Quizá la pregunta no sea si la música moderna nos hace más tontos, sino si nosotros hemos aceptado resignados una música que ya no nos pide nada. La música de un pueblo refleja su espíritu. Y si la nuestra es repetitiva, pobre y superficial, ¿no será porque hemos permitido que también lo sea nuestra forma de pensar?
Podemos elegir distinto. Recuperar canciones que nos den palabras nuevas, melodías que nos abran horizontes. Volver a usar la música como puente, no como pasillo. Porque, como decía Nietzsche, “sin música, la vida sería un error”, pero también lo sería una vida alimentada solo de eslóganes disfrazados de canciones.
Referencias
- Parada-Cabaleiro E, et al. Lexical diversity in popular music: A cross-linguistic analysis from the 1960s to 2020s. PLoS One. 2024.

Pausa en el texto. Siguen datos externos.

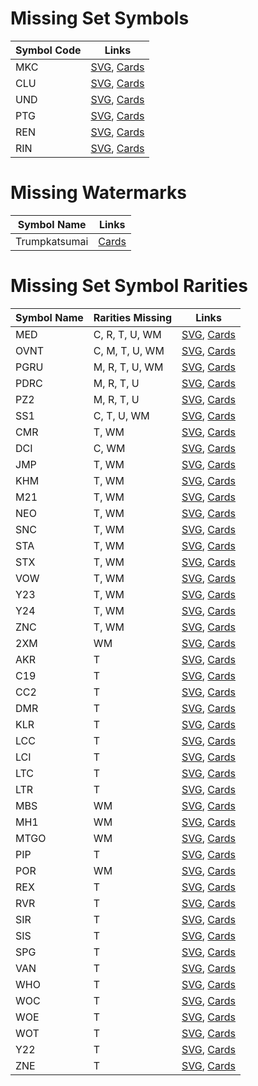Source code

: # Missing Set Symbols
| Symbol Code | Links                                                                                 |
|-------------|---------------------------------------------------------------------------------------|
| MKC         | [SVG](https://svgs.scryfall.io/sets/mkc.svg), [Cards](https://scryfall.com/sets/mkc)  |
| CLU         | [SVG](https://svgs.scryfall.io/sets/clu.svg), [Cards](https://scryfall.com/sets/clu)  |
| UND         | [SVG](https://svgs.scryfall.io/sets/und.svg), [Cards](https://scryfall.com/sets/tund) |
| PTG         | [SVG](https://svgs.scryfall.io/sets/ptg.svg), [Cards](https://scryfall.com/sets/ptg)  |
| REN         | [SVG](https://svgs.scryfall.io/sets/ren.svg), [Cards](https://scryfall.com/sets/ren)  |
| RIN         | [SVG](https://svgs.scryfall.io/sets/rin.svg), [Cards](https://scryfall.com/sets/rin)  |

# Missing Watermarks
| Symbol Name   | Links                                                          |
|---------------|----------------------------------------------------------------|
| Trumpkatsumai | [Cards](https://scryfall.com/search?q=watermark:trumpkatsumai) |

# Missing Set Symbol Rarities
| Symbol Name | Rarities Missing | Links                                                                                 |
|-------------|------------------|---------------------------------------------------------------------------------------|
| MED         | C, R, T, U, WM   | [SVG](https://svgs.scryfall.io/sets/med.svg), [Cards](https://scryfall.com/sets/rin)  |
| OVNT        | C, M, T, U, WM   | [SVG](https://svgs.scryfall.io/sets/ovnt.svg), [Cards](https://scryfall.com/sets/rin) |
| PGRU        | M, R, T, U, WM   | [SVG](https://svgs.scryfall.io/sets/pgru.svg), [Cards](https://scryfall.com/sets/rin) |
| PDRC        | M, R, T, U       | [SVG](https://svgs.scryfall.io/sets/pdrc.svg), [Cards](https://scryfall.com/sets/rin) |
| PZ2         | M, R, T, U       | [SVG](https://svgs.scryfall.io/sets/pz2.svg), [Cards](https://scryfall.com/sets/rin)  |
| SS1         | C, T, U, WM      | [SVG](https://svgs.scryfall.io/sets/ss1.svg), [Cards](https://scryfall.com/sets/rin)  |
| CMR         | T, WM            | [SVG](https://svgs.scryfall.io/sets/cmr.svg), [Cards](https://scryfall.com/sets/rin)  |
| DCI         | C, WM            | [SVG](https://svgs.scryfall.io/sets/dci.svg), [Cards](https://scryfall.com/sets/rin)  |
| JMP         | T, WM            | [SVG](https://svgs.scryfall.io/sets/jmp.svg), [Cards](https://scryfall.com/sets/rin)  |
| KHM         | T, WM            | [SVG](https://svgs.scryfall.io/sets/khm.svg), [Cards](https://scryfall.com/sets/rin)  |
| M21         | T, WM            | [SVG](https://svgs.scryfall.io/sets/m21.svg), [Cards](https://scryfall.com/sets/rin)  |
| NEO         | T, WM            | [SVG](https://svgs.scryfall.io/sets/neo.svg), [Cards](https://scryfall.com/sets/rin)  |
| SNC         | T, WM            | [SVG](https://svgs.scryfall.io/sets/snc.svg), [Cards](https://scryfall.com/sets/rin)  |
| STA         | T, WM            | [SVG](https://svgs.scryfall.io/sets/sta.svg), [Cards](https://scryfall.com/sets/rin)  |
| STX         | T, WM            | [SVG](https://svgs.scryfall.io/sets/stx.svg), [Cards](https://scryfall.com/sets/rin)  |
| VOW         | T, WM            | [SVG](https://svgs.scryfall.io/sets/vow.svg), [Cards](https://scryfall.com/sets/rin)  |
| Y23         | T, WM            | [SVG](https://svgs.scryfall.io/sets/y23.svg), [Cards](https://scryfall.com/sets/rin)  |
| Y24         | T, WM            | [SVG](https://svgs.scryfall.io/sets/y24.svg), [Cards](https://scryfall.com/sets/rin)  |
| ZNC         | T, WM            | [SVG](https://svgs.scryfall.io/sets/znc.svg), [Cards](https://scryfall.com/sets/rin)  |
| 2XM         | WM               | [SVG](https://svgs.scryfall.io/sets/2xm.svg), [Cards](https://scryfall.com/sets/rin)  |
| AKR         | T                | [SVG](https://svgs.scryfall.io/sets/akr.svg), [Cards](https://scryfall.com/sets/rin)  |
| C19         | T                | [SVG](https://svgs.scryfall.io/sets/c19.svg), [Cards](https://scryfall.com/sets/rin)  |
| CC2         | T                | [SVG](https://svgs.scryfall.io/sets/cc2.svg), [Cards](https://scryfall.com/sets/rin)  |
| DMR         | T                | [SVG](https://svgs.scryfall.io/sets/dmr.svg), [Cards](https://scryfall.com/sets/rin)  |
| KLR         | T                | [SVG](https://svgs.scryfall.io/sets/klr.svg), [Cards](https://scryfall.com/sets/rin)  |
| LCC         | T                | [SVG](https://svgs.scryfall.io/sets/lcc.svg), [Cards](https://scryfall.com/sets/rin)  |
| LCI         | T                | [SVG](https://svgs.scryfall.io/sets/lci.svg), [Cards](https://scryfall.com/sets/rin)  |
| LTC         | T                | [SVG](https://svgs.scryfall.io/sets/ltc.svg), [Cards](https://scryfall.com/sets/rin)  |
| LTR         | T                | [SVG](https://svgs.scryfall.io/sets/ltr.svg), [Cards](https://scryfall.com/sets/rin)  |
| MBS         | WM               | [SVG](https://svgs.scryfall.io/sets/mbs.svg), [Cards](https://scryfall.com/sets/rin)  |
| MH1         | WM               | [SVG](https://svgs.scryfall.io/sets/mh1.svg), [Cards](https://scryfall.com/sets/rin)  |
| MTGO        | WM               | [SVG](https://svgs.scryfall.io/sets/mtgo.svg), [Cards](https://scryfall.com/sets/rin) |
| PIP         | T                | [SVG](https://svgs.scryfall.io/sets/pip.svg), [Cards](https://scryfall.com/sets/rin)  |
| POR         | WM               | [SVG](https://svgs.scryfall.io/sets/por.svg), [Cards](https://scryfall.com/sets/rin)  |
| REX         | T                | [SVG](https://svgs.scryfall.io/sets/rex.svg), [Cards](https://scryfall.com/sets/rin)  |
| RVR         | T                | [SVG](https://svgs.scryfall.io/sets/rvr.svg), [Cards](https://scryfall.com/sets/rin)  |
| SIR         | T                | [SVG](https://svgs.scryfall.io/sets/sir.svg), [Cards](https://scryfall.com/sets/rin)  |
| SIS         | T                | [SVG](https://svgs.scryfall.io/sets/sis.svg), [Cards](https://scryfall.com/sets/rin)  |
| SPG         | T                | [SVG](https://svgs.scryfall.io/sets/spg.svg), [Cards](https://scryfall.com/sets/rin)  |
| VAN         | T                | [SVG](https://svgs.scryfall.io/sets/van.svg), [Cards](https://scryfall.com/sets/rin)  |
| WHO         | T                | [SVG](https://svgs.scryfall.io/sets/who.svg), [Cards](https://scryfall.com/sets/rin)  |
| WOC         | T                | [SVG](https://svgs.scryfall.io/sets/woc.svg), [Cards](https://scryfall.com/sets/rin)  |
| WOE         | T                | [SVG](https://svgs.scryfall.io/sets/woe.svg), [Cards](https://scryfall.com/sets/rin)  |
| WOT         | T                | [SVG](https://svgs.scryfall.io/sets/wot.svg), [Cards](https://scryfall.com/sets/rin)  |
| Y22         | T                | [SVG](https://svgs.scryfall.io/sets/y22.svg), [Cards](https://scryfall.com/sets/rin)  |
| ZNE         | T                | [SVG](https://svgs.scryfall.io/sets/zne.svg), [Cards](https://scryfall.com/sets/rin)  |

- Hart B, Risley TR. Meaningful differences in the everyday experience of young American children. Paul H Brookes Publishing; 1995.
- La música popular moderna te está haciendo más tonto. Fuente: https://www.instagram.com/reel/DNLr6HlK_Hs/?igsh=aXphMnJzZGkza2Ni
- Frankl VE. El hombre en busca de sentido. Barcelona: Herder; 2004.